Hi,
We are running a Beam application on Flink runner (Beam 2.29 and Flink
1.12) which reads from Kafka and writes to S3 once every 5 minutes. My window
and s3 writes looks like
PCollection<GenericRecord>.apply("Batch Events", Window.<GenericRecord>into(
FixedWindows.of(Duration.standardMinutes(5)))
.triggering(AfterWatermark.pastEndOfWindow())
.withAllowedLateness(Duration.ZERO,
Window.ClosingBehavior.FIRE_ALWAYS)
.discardingFiredPanes())
.apply(FileIO.<GenericRecord>write()
.via(ParquetIO.sink(schema))
.to(outputPath)
.withNumShards(5)
.withNaming(new
CustomFileNaming("snappy.parquet")));
Resources allocated: 5 task slots each with 3 CPU and 32 GB RAM. We are using
RocksDB as state backend and giving 50% of memory to off-heap.

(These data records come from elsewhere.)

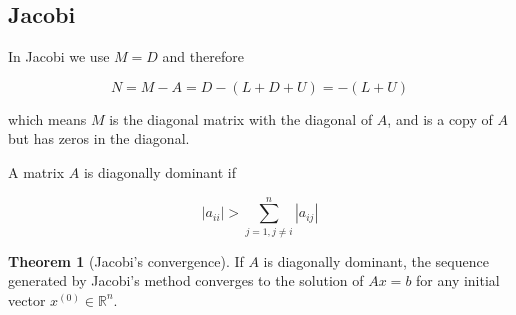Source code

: \documentclass[12pt]{article}
\theoremstyle{definition}
\newtheorem{theorem}{Theorem}
\begin{document}
\subsection{Jacobi}

In Jacobi we use $M = D$ and therefore 

\begin{equation*}
    N = M - A = D - (L + D + U) = -(L + U)
\end{equation*}

which means $M$ is the diagonal matrix with the diagonal of $A$, and is a copy
of $A$ but has zeros in the diagonal.

\begin{definition}
    A matrix $A$ is diagonally dominant if 

    \begin{equation*}
        \left| a_{ii} \right| > \sum_{j=1, j \neq i}^n \left| a_{ij} \right| 
    \end{equation*}
\end{definition}

\begin{theorem}[Jacobi's convergence]
    If $A$ is diagonally dominant, the sequence generated by Jacobi's method
    converges to the solution of $Ax = b$ for any initial vector $x^{(0)} \in
    \mathbb{R}^n$.
\end{theorem}
\end{document}
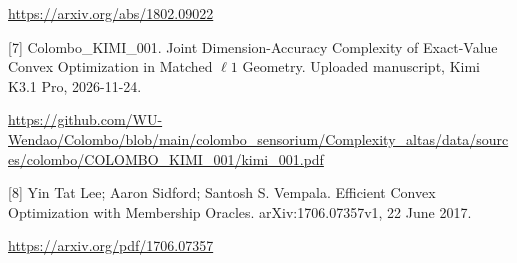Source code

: \documentclass[10pt,a4paper]{article}
\begin{document}
\url{https://arxiv.org/abs/1802.09022}



[7] Colombo\_KIMI\_001. Joint Dimension-Accuracy Complexity of Exact-Value Convex Optimization in Matched $\ell 1$ Geometry. Uploaded manuscript, Kimi K3.1 Pro, 2026-11-24.



\url{https://github.com/WU-Wendao/Colombo/blob/main/colombo_sensorium/Complexity_altas/data/sources/colombo/COLOMBO_KIMI_001/kimi_001.pdf}



[8] Yin Tat Lee; Aaron Sidford; Santosh S. Vempala. Efficient Convex Optimization with Membership Oracles. arXiv:1706.07357v1, 22 June 2017.



\url{https://arxiv.org/pdf/1706.07357}
\end{document}
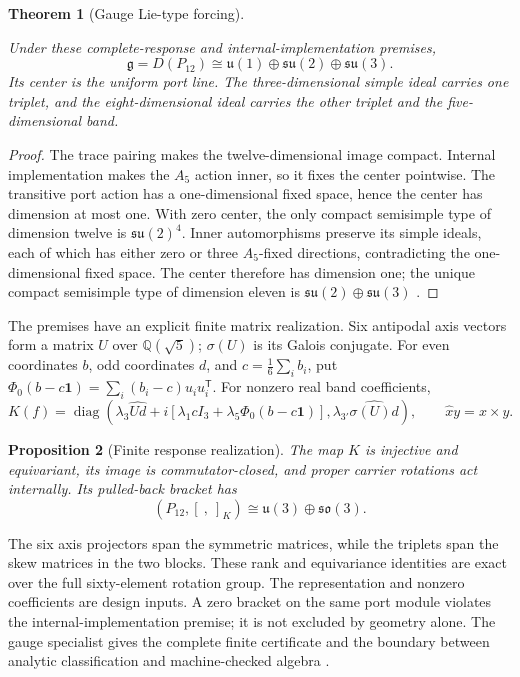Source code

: \documentclass[11pt]{article}
\newtheorem{theorem}{Theorem}[section]
\newtheorem{proposition}[theorem]{Proposition}
\theoremstyle{definition}
\theoremstyle{remark}
\begin{document}
\begin{theorem}[Gauge Lie-type forcing]
\label{thm:inner-action-closure}
\leavevmode\par
Under these complete-response and internal-implementation premises,
\[
 \mathfrak g=D(P_{12})\cong
 \mathfrak u(1)\oplus\mathfrak{su}(2)\oplus\mathfrak{su}(3).
\]
Its center is the uniform port line. The three-dimensional simple ideal
carries one triplet, and the eight-dimensional ideal carries the other
triplet and the five-dimensional band.
\end{theorem}
\begin{proof}
The trace pairing makes the twelve-dimensional image compact. Internal
implementation makes the $A_5$ action inner, so it fixes the center
pointwise. The transitive port action has a one-dimensional fixed space,
hence the center has dimension at most one. With zero center, the only
compact semisimple type of dimension twelve is $\mathfrak{su}(2)^4$.
Inner automorphisms preserve its simple ideals, each of which has either
zero or three $A_5$-fixed directions, contradicting the one-dimensional
fixed space. The center therefore has dimension one; the unique compact
semisimple type of dimension eleven is
$\mathfrak{su}(2)\oplus\mathfrak{su}(3)$ \cite{hall2015}.
\end{proof}

The premises have an explicit finite matrix realization. Six antipodal
axis vectors form a matrix $U$ over $\mathbb Q(\sqrt5)$; $\sigma(U)$ is its
Galois conjugate. For even coordinates $b$, odd coordinates $d$, and
$c=\frac16\sum_i b_i$, put
$\Phi_0(b-c\mathbf1)=\sum_i(b_i-c)u_iu_i^{\mathsf T}$.
For nonzero real band coefficients,
\begin{equation}
 K(f)=\operatorname{diag}\!\left(
 \lambda_3\widehat{Ud}
 +i[\lambda_1cI_3+\lambda_5\Phi_0(b-c\mathbf1)],
 \lambda_{3'}\widehat{\sigma(U)d}\right),
 \qquad \widehat{x}y=x\times y .
\label{eq:port-response-map}
\end{equation}
\begin{proposition}[Finite response realization]
\label{thm:finite-response}
The map $K$ is injective and equivariant, its image is commutator-closed,
and proper carrier rotations act internally. Its pulled-back bracket has
\begin{equation}
 (P_{12},[\ ,\ ]_K)\cong\mathfrak u(3)\oplus\mathfrak{so}(3).
\label{eq:liealgebra}
\end{equation}
\end{proposition}
The six axis projectors span the symmetric matrices, while the triplets
span the skew matrices in the two blocks. These rank and equivariance
identities are exact over the full sixty-element rotation group. The
representation and nonzero coefficients are design inputs. A zero bracket
on the same port module violates the internal-implementation premise;
it is not excluded by geometry alone. The gauge specialist gives the
complete finite certificate and the boundary between analytic classification
and machine-checked algebra \cite{ophGauge}.
\end{document}
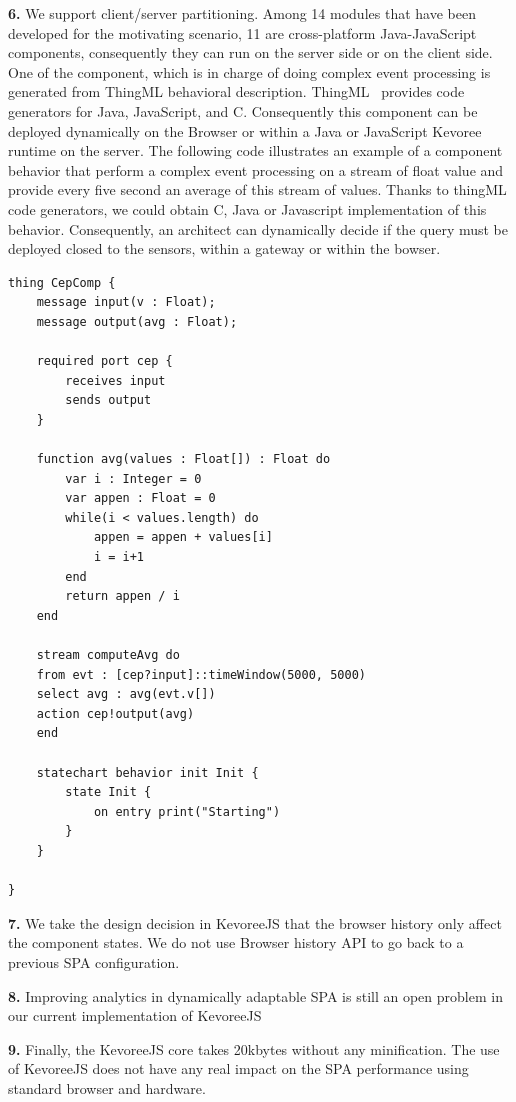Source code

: \indent \textbf{6.} We support client/server partitioning. Among 14 modules that have been developed for the motivating scenario, 11 are cross-platform Java-JavaScript components, consequently they can run on the server side or on the client side.  One of the component, which is in charge of doing complex event processing is generated from ThingML behavioral description. ThingML~\cite{DBLP:conf/models/FleureyMSB11} provides code generators for Java, JavaScript, and C. Consequently this component can be deployed dynamically on the Browser or within a Java or JavaScript Kevoree runtime on the server.  The following code illustrates an example of a component behavior that perform a complex event processing on a stream of float value and provide every five second an average of this stream of values. Thanks to thingML code generators, we could obtain C, Java or Javascript implementation of this behavior. Consequently, an architect can dynamically decide if the query must be deployed closed to the sensors, within a gateway or within the bowser. 

\begin{lstlisting}[language=ThingML]
thing CepComp {
	message input(v : Float);
	message output(avg : Float);
	
	required port cep {
		receives input
		sends output	
	}
	
	function avg(values : Float[]) : Float do
		var i : Integer = 0
		var appen : Float = 0
		while(i < values.length) do
			appen = appen + values[i]
			i = i+1
		end
		return appen / i
	end
	
	stream computeAvg do
	from evt : [cep?input]::timeWindow(5000, 5000)
	select avg : avg(evt.v[])
	action cep!output(avg)
	end
	
	statechart behavior init Init {
		state Init {
			on entry print("Starting")			
		}
	}
	
}
\end{lstlisting}



\indent \textbf{7.} We take the design decision in KevoreeJS that the browser history only affect the component states. We do not use Browser history API to go back to a previous SPA configuration.

\indent \textbf{8.} Improving analytics in dynamically adaptable SPA is still an open problem in our current implementation of KevoreeJS

\indent \textbf{9.} Finally, the KevoreeJS core takes 20kbytes without any minification. The use of KevoreeJS does not have any real impact on the SPA performance using standard browser and hardware.
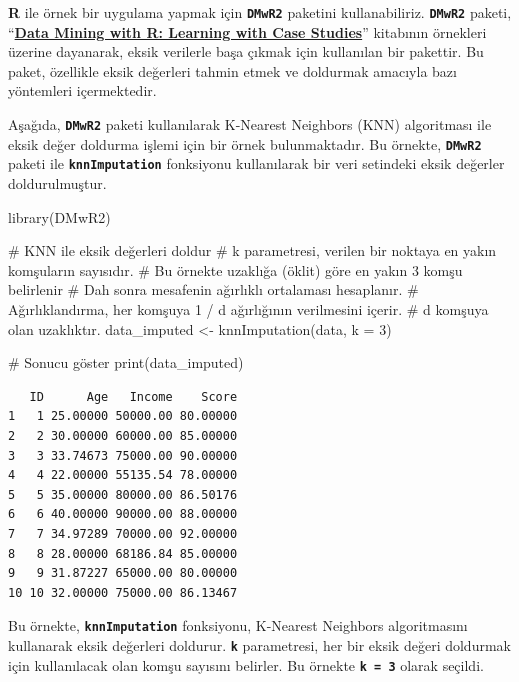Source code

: \documentclass[
  letterpaper,
  DIV=11,
  numbers=noendperiod]{scrreprt}
\newenvironment{Shaded}{\begin{snugshade}}{\end{snugshade}}
\newcommand{\AttributeTok}[1]{\textcolor[rgb]{0.40,0.45,0.13}{#1}}
\newcommand{\CommentTok}[1]{\textcolor[rgb]{0.37,0.37,0.37}{#1}}
\newcommand{\DecValTok}[1]{\textcolor[rgb]{0.68,0.00,0.00}{#1}}
\newcommand{\FunctionTok}[1]{\textcolor[rgb]{0.28,0.35,0.67}{#1}}
\newcommand{\NormalTok}[1]{\textcolor[rgb]{0.00,0.23,0.31}{#1}}
\newcommand{\OtherTok}[1]{\textcolor[rgb]{0.00,0.23,0.31}{#1}}
\begin{document}
\textbf{R} ile örnek bir uygulama yapmak için \textbf{\texttt{DMwR2}}
paketini kullanabiliriz. \textbf{\texttt{DMwR2}} paketi,
``\href{https://www.amazon.com/Data-Mining-Learning-Knowledge-Discovery/dp/1439810184}{\textbf{Data
Mining with R: Learning with Case Studies}}'' kitabının örnekleri
üzerine dayanarak, eksik verilerle başa çıkmak için kullanılan bir
pakettir. Bu paket, özellikle eksik değerleri tahmin etmek ve doldurmak
amacıyla bazı yöntemleri içermektedir.

Aşağıda, \textbf{\texttt{DMwR2}} paketi kullanılarak K-Nearest Neighbors
(KNN) algoritması ile eksik değer doldurma işlemi için bir örnek
bulunmaktadır. Bu örnekte, \textbf{\texttt{DMwR2}} paketi ile
\textbf{\texttt{knnImputation}} fonksiyonu kullanılarak bir veri
setindeki eksik değerler doldurulmuştur.

\begin{Shaded}
\begin{Highlighting}[]
\FunctionTok{library}\NormalTok{(DMwR2)}

\CommentTok{\# KNN ile eksik değerleri doldur}
\CommentTok{\# k parametresi, verilen bir noktaya en yakın komşuların sayısıdır. }
\CommentTok{\# Bu örnekte uzaklığa (öklit) göre en yakın 3 komşu belirlenir}
\CommentTok{\# Dah sonra mesafenin ağırlıklı ortalaması hesaplanır.}
\CommentTok{\# Ağırlıklandırma, her komşuya 1 / d ağırlığının verilmesini içerir.}
\CommentTok{\# d komşuya olan uzaklıktır.}
\NormalTok{data\_imputed }\OtherTok{\textless{}{-}} \FunctionTok{knnImputation}\NormalTok{(data, }\AttributeTok{k =} \DecValTok{3}\NormalTok{)}

\CommentTok{\# Sonucu göster}
\FunctionTok{print}\NormalTok{(data\_imputed)}
\end{Highlighting}
\end{Shaded}

\begin{verbatim}
   ID      Age   Income    Score
1   1 25.00000 50000.00 80.00000
2   2 30.00000 60000.00 85.00000
3   3 33.74673 75000.00 90.00000
4   4 22.00000 55135.54 78.00000
5   5 35.00000 80000.00 86.50176
6   6 40.00000 90000.00 88.00000
7   7 34.97289 70000.00 92.00000
8   8 28.00000 68186.84 85.00000
9   9 31.87227 65000.00 80.00000
10 10 32.00000 75000.00 86.13467
\end{verbatim}

Bu örnekte, \textbf{\texttt{knnImputation}} fonksiyonu, K-Nearest
Neighbors algoritmasını kullanarak eksik değerleri doldurur.
\textbf{\texttt{k}} parametresi, her bir eksik değeri doldurmak için
kullanılacak olan komşu sayısını belirler. Bu örnekte
\textbf{\texttt{k\ =\ 3}} olarak seçildi.
\end{document}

Its running fine with lighter loads. But when it gets heavier load from Kafka
(7500 or more records per sec – each record around 7KB in size), we are seeing
that no files are being written to S3.We are using
AfterWatermark.pastEndOfWindow() which is trigerring only when the watermark
reaches the end of window.
After debugging we found that watermarks are not being advanced during heavy
loads and as a result event time triggers after watermark reaches end of window
because of which s3 writes will happen are not getting triggered. So the data
is accumulating in off-heap which results in out of memory after some time.
Can you please let us know why watermarks are not advancing under high load.
Thanks,
Sandeep